И все же мне хотелось его увидеть. Конечно, он был груб, но я жалела, что прервала его. Он не все мне рассказал.

— Надо же такое выдумать! Ты, значит, хочешь забыть саму себя! потешалась Жанна. — Выходит так!

— Если бы он знал, кто я, он поставил бы все с головы на ноги. Не прикидывайся дурочкой. Я хотела бы забыть Мики, вот и все.

— Вот то-то и дело, что, если бы он поставил все с головы на ноги, от его блестящего рассуждения через секунду ничего бы не осталось. Не знаю, что он подразумевает под истерией, хотя кое-как могу допустить, что Мики нуждалась в лечении. Но ты-то была совершенно нормальна. Тебя я никогда не видела в возбужденном состоянии, и ты не была такая шкода, как она.

— И все же именно я хотела ударить доктора Дулена, именно я ударила тебя. Ведь это так!

— На твоем месте и в твоем состоянии, думаю, каждый бы так поступил. Я бы схватила штангу. А ты стерпела, когда эта сумасшедшая задала тебе такую таску, что ты целую неделю ходила в синяках, и ты даже не посмела дать сдачи, хотя в Мики весу было ни на грамм больше, чем в тебе. А ведь это была ты, а не она!

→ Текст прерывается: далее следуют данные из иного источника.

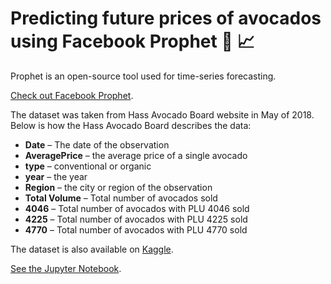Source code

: # Predicting future prices of avocados using Facebook Prophet 🥑 📈

Prophet is an open-source tool used for time-series forecasting.

[Check out Facebook Prophet](https://facebook.github.io/prophet/#:~:text=Prophet%20is%20a%20procedure%20for,several%20seasons%20of%20historical%20data).

The dataset was taken from Hass Avocado Board website in May of 2018. Below is how the Hass Avocado Board describes the data:

- **Date** – The date of the observation
- **AveragePrice** – the average price of a single avocado
- **type** – conventional or organic
- **year** – the year
- **Region** – the city or region of the observation
- **Total Volume** – Total number of avocados sold
- **4046** – Total number of avocados with PLU 4046 sold
- **4225** – Total number of avocados with PLU 4225 sold
- **4770** – Total number of avocados with PLU 4770 sold

The dataset is also available on [Kaggle](https://www.kaggle.com/neuromusic/avocado-prices).

[See the Jupyter Notebook](https://nbviewer.jupyter.org/github/inespancorbo/Mini-Projects/blob/master/Predict%20Future%20Product%20Prices/Notebook.ipynb).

На третий день она объявила мне, что мы возвращаемся на мыс Кадэ. Приближался день вскрытия завещания. Жанне надо было при этом присутствовать, и, следовательно, я на несколько дней останусь одна с прислугой. По мнению Жанны, я еще не в силах буду выступить в новой роли во Флоренции. На мысе Кадэ через две недели после пожара начался ремонт, и теперь нежилой была только спальня Доменики. На вилле я буду вдали от людей и, конечно, в этой обстановке скорее выздоровлю.

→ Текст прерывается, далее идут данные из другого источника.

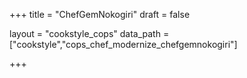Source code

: +++
title = "ChefGemNokogiri"
draft = false

layout = "cookstyle_cops"
data_path = ["cookstyle","cops_chef_modernize_chefgemnokogiri"]

+++

<!-- The content of this page is automatically generated from the
cops_chef_modernize_chefgemnokogiri.yml file in github.com/chef/cookstyle/blob/master/docs-chef-io/data/cookstyle/. -->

По этому поводу впервые с того дня, когда я сбежала от нее на одной из улиц Парижа, между нами произошла ссора. Мысль о возвращении на виллу, где еще свежи следы пожара, да и сама мысль о том, что я буду выздоравливать в этой обстановке, приводила меня в ужас. Но, как всегда, я уступила.

К концу дня Жанна отлучилась куда-то, оставив меня одну на час на террасе отеля. Вернулась она не в своей белой машине, а в светло-голубом кабриолете «Фиат-1500» и сказала, что он мой. Она дала мне документы и ключи от машины, и я покатала Жанну по Ницце.

На другое утро мы двинулись в путь — Жанна впереди, на своей машине, я — за ней, на «Фиат-1500», и во второй половине дня мы прибыли на мыс Кадэ. Так нас уже ждала мадам Иветта, энергично подметая штукатурку и мусор, оставленный каменщиками. Она не решилась признаться, что не узнала меня, расплакалась и убежала на кухню, говоря со своим южным акцентом: «несчастный мир, несчастный наш мир!»

Дом был невысокий, с почти плоской крышей. Наружную покраску еще не закончили, и на стенах, в той части виллы, которую пощадил огонь, остались широкие полосы копоти. Гараж и столовая, где вечером мадам Иветта подавала нам обед, уже были отремонтированы.

— Не знаю, может статься, барабулька вам разонравилась, — сказала она, — но я думаю, что доставлю вам удовольствие. Ну как, довольны вы, что снова здесь, в наших прекрасных краях?

— Оставь ее в покое, — резко оборвала ее Жанна.

Я попробовала рыбу и объявила, что она очень вкусная. Мадам Иветта несколько воспрянула духом.

— Знаешь, Мюрно, тебе пора было бы знать что к чему, — сказала она Жанне. — Не съем же я твою девочку.

Подавая фрукты она наклонилась и чмокнула меня в щеку.